Sorry, this needs to be long (and dirty)
in a freshly seeded site change site.xml to
<site label="Demo Site" xmlns="http://apache.org/forrest/linkmap/1.0" tab="">
<menu1 label="Menu 1">
<page1 label="Page 1" href="page1.html"/> <page2 label="Page 2" href="page2.html"/> </menu1>
</site>
Place these files in the xdocs dir
index.xml page1.xml page2.xml site.xml tabs.xml
Now do a forrest. In build site you will get the following files which is perfect because the first file in site will become the start page of our statically rendered site.
linkmap.html linkmap.pdf page1.html page1.pdf page2.html page2.pdf
Now do a forrest run
Unfortunately that is where the trouble begins. Calling just localhost:8888 Forrest will load index.html or - if you remove it - give you an ugly error message.
Same site two different results. Shouldn't be, should it?
Now looking at ways to fix this I'll consider Ross's suggestions one by one:
From cli.xconf:
<!--+ | Specifies the filename to be appended to URIs that | refer to a directory (i.e. end with a forward slash). +--> <default-filename>index.html</default-filename>
This changes the default-name for all directory-only URIs, so changing it to page1.html will technically solve our problem.
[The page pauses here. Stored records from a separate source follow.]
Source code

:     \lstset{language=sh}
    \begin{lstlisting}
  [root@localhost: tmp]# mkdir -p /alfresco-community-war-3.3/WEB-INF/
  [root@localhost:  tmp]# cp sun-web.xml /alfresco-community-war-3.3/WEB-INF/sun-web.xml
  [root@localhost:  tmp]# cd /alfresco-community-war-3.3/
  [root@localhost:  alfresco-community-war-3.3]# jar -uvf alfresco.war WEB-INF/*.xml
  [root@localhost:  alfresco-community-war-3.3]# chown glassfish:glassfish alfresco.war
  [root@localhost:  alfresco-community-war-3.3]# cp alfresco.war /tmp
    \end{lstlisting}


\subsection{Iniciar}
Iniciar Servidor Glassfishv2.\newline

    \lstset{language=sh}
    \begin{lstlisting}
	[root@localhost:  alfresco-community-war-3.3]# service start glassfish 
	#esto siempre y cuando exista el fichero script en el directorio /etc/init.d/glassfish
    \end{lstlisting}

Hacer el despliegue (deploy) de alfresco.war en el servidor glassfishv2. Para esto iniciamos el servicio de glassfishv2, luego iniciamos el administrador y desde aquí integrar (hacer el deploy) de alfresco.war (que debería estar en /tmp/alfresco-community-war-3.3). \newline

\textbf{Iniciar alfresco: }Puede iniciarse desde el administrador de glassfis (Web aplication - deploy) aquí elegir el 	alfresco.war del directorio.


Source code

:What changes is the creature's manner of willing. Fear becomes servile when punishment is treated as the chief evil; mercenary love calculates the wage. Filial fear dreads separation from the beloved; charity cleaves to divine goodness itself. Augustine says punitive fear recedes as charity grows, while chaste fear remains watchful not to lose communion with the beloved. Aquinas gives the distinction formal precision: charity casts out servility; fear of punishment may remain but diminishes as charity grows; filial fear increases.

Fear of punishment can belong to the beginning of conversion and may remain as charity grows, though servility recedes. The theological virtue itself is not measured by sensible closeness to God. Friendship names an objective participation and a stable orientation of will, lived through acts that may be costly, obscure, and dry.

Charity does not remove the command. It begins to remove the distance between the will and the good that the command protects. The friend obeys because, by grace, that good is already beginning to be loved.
But then who wants to change that for all the pages just to be able to have a non-standard start-up page. And what about the confusion when the buyer of a CD-documentation will find a start-me.html in every subdirectory.
Good point, but this need not be changed unless you want to change the default in every page. One of your use cases was that a non-English site might not want to use index.html, if this were the case then that would be the case for *every* directory wouldn't it?
Also from sitemap.xmap:
<map:match pattern=""> <map:redirect-to uri="index.html" /> </map:match> <map:match type="regexp" pattern="^.+/$"> <map:redirect-to uri="index.html"/> </map:match>
This is more promising since pattern="" will only apply to http://myserver and not to http://myserver/mydir (I think).
Correct
Problem is the second pattern for stepping back up directories by entering a '..'-URI. It would have to be replaced by two different patterns for first level subdirs (use same setting as pattern="") and other levels (keep index.html).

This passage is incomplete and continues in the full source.